Comet (formerly CometML) is a cloud-based platform for managing and tracking machine learning experiments. Additionally, it can be used to version training data, keep track of our models in a model registry, and monitor the performance of models in production.

Main characteristics

• Comet allows us to log and track experiments, providing an easy way to visualize and compare results over time. It also offers real-time metrics and charts for the experiments being run.
• Comet offers several features that foster collaboration with a team. For example, it allows us to share projects, comment and tag other team members. Additionally, it comes with user management features.
• Comet has an integrated suite of tools for optimizing the hyperparameters of our models.
• It easily integrates with the most popular machine learning and deep learning frameworks.
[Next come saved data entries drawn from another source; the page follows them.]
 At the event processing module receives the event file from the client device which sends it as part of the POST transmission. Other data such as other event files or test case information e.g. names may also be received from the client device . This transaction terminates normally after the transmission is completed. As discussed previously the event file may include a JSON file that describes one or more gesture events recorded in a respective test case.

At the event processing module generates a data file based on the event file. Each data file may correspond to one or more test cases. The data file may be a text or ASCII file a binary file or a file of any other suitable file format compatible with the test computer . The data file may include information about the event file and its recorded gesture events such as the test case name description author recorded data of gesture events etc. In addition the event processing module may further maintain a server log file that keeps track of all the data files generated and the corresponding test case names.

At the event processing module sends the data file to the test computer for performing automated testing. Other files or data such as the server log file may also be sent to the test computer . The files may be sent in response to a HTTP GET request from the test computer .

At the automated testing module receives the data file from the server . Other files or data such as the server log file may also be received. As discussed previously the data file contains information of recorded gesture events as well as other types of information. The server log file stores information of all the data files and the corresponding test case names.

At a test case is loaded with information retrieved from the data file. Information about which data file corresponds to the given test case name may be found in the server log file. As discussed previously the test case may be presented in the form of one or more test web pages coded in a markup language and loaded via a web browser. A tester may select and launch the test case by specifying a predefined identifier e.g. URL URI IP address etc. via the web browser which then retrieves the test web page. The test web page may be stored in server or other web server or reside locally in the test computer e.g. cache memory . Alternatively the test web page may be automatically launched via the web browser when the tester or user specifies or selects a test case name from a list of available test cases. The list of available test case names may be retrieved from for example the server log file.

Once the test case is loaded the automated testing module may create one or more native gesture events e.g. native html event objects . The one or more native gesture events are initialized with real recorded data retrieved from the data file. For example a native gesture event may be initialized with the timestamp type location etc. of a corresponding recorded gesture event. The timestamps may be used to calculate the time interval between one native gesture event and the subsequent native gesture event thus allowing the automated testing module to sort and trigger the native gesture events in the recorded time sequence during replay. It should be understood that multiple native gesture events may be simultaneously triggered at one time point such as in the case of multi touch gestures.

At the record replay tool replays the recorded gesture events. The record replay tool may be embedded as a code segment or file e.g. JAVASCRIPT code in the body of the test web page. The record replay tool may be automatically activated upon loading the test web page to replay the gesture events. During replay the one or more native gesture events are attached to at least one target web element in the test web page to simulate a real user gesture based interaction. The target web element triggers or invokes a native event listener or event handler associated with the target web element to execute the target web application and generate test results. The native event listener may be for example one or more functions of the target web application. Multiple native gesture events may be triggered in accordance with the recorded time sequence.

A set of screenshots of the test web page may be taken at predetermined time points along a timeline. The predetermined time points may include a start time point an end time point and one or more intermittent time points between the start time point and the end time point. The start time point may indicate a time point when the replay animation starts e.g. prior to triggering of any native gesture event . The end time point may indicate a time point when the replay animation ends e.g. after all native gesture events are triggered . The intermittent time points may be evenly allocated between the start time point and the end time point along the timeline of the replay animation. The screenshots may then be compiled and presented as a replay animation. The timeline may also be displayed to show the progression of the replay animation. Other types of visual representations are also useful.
Additionally, it supports languages other than Python, such as Javascript, Java, R, or even REST APIs.
• Comet supports autologging for quite a big selection of the most popular machine learning and deep learning libraries.
• Comet’s platform can be used on their cloud environment, a virtual private cloud (VPC), or on-premises.
• Comet's UI is highly customizable, allowing us to easily build reports and dashboards. We can create custom visualizations for our experiments or use some of the community-provided templates.
• Comet supports not only scripts but also notebooks.
• With Comet, we can debug model errors, environment-specific errors, etc.
• Has dedicated modules for vision, audio, text, and tabular data that allow us to easily identify any issues with the dataset.

Keep in mind

• Comet is a commercial platform and might require a paid subscription for certain features.

Other tools

Even though we have already covered 7 different experiment tracking tools/frameworks, that definitely does not exhaust all the available options. For the sake of brevity, we will only mention some other alternatives, which you can research on your own.

Other experiment tracking (and not only) tools available:

• Neptune
• Sacred
• Guild.ai
• Polyaxon
• Valohai
• Kubeflow
• Verta AI
• Amazon Sagemaker Studio
• Pachyderm

Wrapping up

Due to choice overload, choosing the right ML experiment tracking tool for your project or your entire team can be a daunting task. When making this decision, you have to consider many factors such as:

• Open-source vs. commercial
• Whether the tool comes with a web UI or is console-based
• Integrations with ML/DL frameworks, cloud platforms, and programming languages
• What exactly is tracked and how easy it is to add custom things to log
• Storage - cloud-based storage or local storage
• Visualization features
• Stability and scalability
• Whether the tool facilitates collaboration between team members
• Whether the tool requires setting up a remote server by the user
• Security and team-based access
• Whether the tool offers additional features related to the ML lifecycle, for example, deployment

With this article, we have tried to explore the above for some of the most popular experiment tracking tools. Hopefully, it will help you make a decision for your next project!